Alta valle dell’Aterno

Da L’Aquila si prende la Strada Statale 80 del Gran Sasso d’Italia in direzione di Teramo e, dopo 8 km, si giunge a San Vittorino (m 713).

Ai piedi del colle di San Vittorino si stende la pianura dove sorgeva l’antica città di Amiternum. A destra della strada sono le rovine del Teatro, risalente alla fine del I secolo a.C. La cavea, ricavata in parte nelle pendici di una collina e in parte costruita in muratura (con un diametro di circa 80 m, per circa 2.000 spettatori), doveva avere due ordini di gradini (è conservato in parte solo il primo). Dinanzi alla cavea restano strutture di base della scena, che misurava circa 57 m, e il piano dell’orchestra. A sinistra della strada, oltre l’Aterno, si trovano le rovine dell’Anfiteatro. L’edificio, costruito alla fine del I secolo d.C., misura circa 68 m sull’asse maggiore, 53 sul minore e conserva l’intero perimetro, che comprendeva 48 arcate su due piani. Non restano tracce delle gradinate della cavea, che in origine poteva ospitare circa 6.000 spettatori.

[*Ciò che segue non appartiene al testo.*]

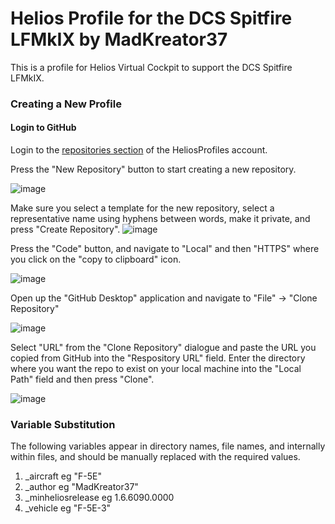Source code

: # Helios Profile for the DCS Spitfire LFMkIX by MadKreator37
This is a profile for Helios Virtual Cockpit to support the DCS Spitfire LFMkIX.

### Creating a New Profile

#### Login to GitHub

Login to the [repositories section](https://github.com/orgs/HeliosProfiles/repositories) of the HeliosProfiles account.

Press the "New Repository" button to start creating a new repository.

![image](https://github.com/HeliosProfiles/Template/assets/18526232/edc49073-6a6f-45d7-8371-7acbc0359e0d)

Make sure you select a template for the new repository, select a representative name using hyphens between words, make it private, and press "Create Repository".
![image](https://github.com/HeliosProfiles/Template/assets/18526232/82fff291-ad91-4ff9-aff5-80fe0c254714)

Press the "Code" button, and navigate to "Local" and then "HTTPS" where you click on the "copy to clipboard" icon.

![image](https://github.com/HeliosProfiles/Template/assets/18526232/64801495-29c7-40c5-9122-32bdbf5825bc)

Open up the "GitHub Desktop" application and navigate to "File" -> "Clone Repository"

![image](https://github.com/HeliosProfiles/Template/assets/18526232/59e05f17-a8e8-47a7-a5d5-89b7294267d6)

Select "URL" from the "Clone Repository" dialogue and paste the URL you copied from GitHub into the "Respository URL" field.
Enter the directory where you want the repo to exist on your local machine into the "Local Path" field and then press "Clone".

![image](https://github.com/HeliosProfiles/Template/assets/18526232/c536842c-ca54-45e4-a2f9-5b2b7496ed2a)

### Variable Substitution

The following variables appear in directory names, file names, and internally within files, and should be manually replaced with 
the required values.

1. _aircraft eg "F-5E"
1. _author eg "MadKreator37"
1. _minheliosrelease  eg 1.6.6090.0000
1. _vehicle eg "F-5E-3"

Verso nord la valle dell’Aterno – dopo il grosso centro di Pizzoli (m 740) dominato dall’imponente Castello Dragonetti-de Torres (1562) – si restringe e sale all’ampia Conca di Montereale cosparsa di numerosi villaggi tra bei castagneti, piacevoli località di villeggiatura.

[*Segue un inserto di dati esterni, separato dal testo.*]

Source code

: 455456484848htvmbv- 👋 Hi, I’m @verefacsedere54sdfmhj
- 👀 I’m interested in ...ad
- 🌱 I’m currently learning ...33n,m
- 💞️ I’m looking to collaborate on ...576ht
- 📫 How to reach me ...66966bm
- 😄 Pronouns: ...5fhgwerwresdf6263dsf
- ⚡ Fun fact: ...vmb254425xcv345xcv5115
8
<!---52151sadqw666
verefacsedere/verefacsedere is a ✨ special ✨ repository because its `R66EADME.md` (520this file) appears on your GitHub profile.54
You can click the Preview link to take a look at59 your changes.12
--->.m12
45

Più in alto il paesaggio è stato profondamente modificato dall’ampio Lago di Campotosto (m 1313). Fu realizzato artificialmente, insieme con le relative centrali elettriche della Valle del Vomano, negli anni 1930-1940, allagando l’estesa area torbifera compresa tra il Gran Sasso e i Monti della Laga.

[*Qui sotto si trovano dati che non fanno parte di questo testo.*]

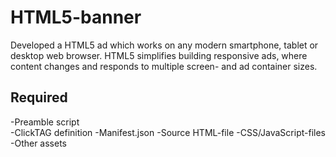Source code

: # HTML5-banner

Developed a HTML5 ad which works on any modern smartphone, tablet or desktop web browser. HTML5 simplifies building responsive ads, where content changes and responds to multiple screen- and ad container sizes.

## Required

-Preamble script  
-ClickTAG definition 
-Manifest.json 
-Source HTML-file 
-CSS/JavaScript-files 
-Other assets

Da Sassa, si prosegue per il Poggio di Roio, dove sorge il Santuario della Madonna di Roio. L’origine del Santuario è legata alla transumanza. Nella seconda metà del ‘500, alcuni pastori rinvennero nel bosco di Ruvo, nelle Puglie, una statua lignea della Madonna. Gli abitanti di Roio costruirono una chiesa e vi collocarono l’immagine miracolosa, che divenne meta di pellegrinaggi.

Nel 1625 si cominciò a costruire l’attuale Santuario, ampliando la duecentesca chiesina dedicata a San Leonardo. Tra il 1643 ed il 1656 furono eseguiti dal marmista Giacomo Lambruzzi l’elegante altare maggiore, i portali, il pavimento, la balaustra, i rivestimenti in marmo delle pareti e il fonte battesimale. Le pareti sono decorate da affreschi secenteschi, tra i quali sono notevoli quelli realizzati nel 1676 da Giacomo Farelli (Roma, ca 1624-Napoli, 1701) sull’altare maggiore.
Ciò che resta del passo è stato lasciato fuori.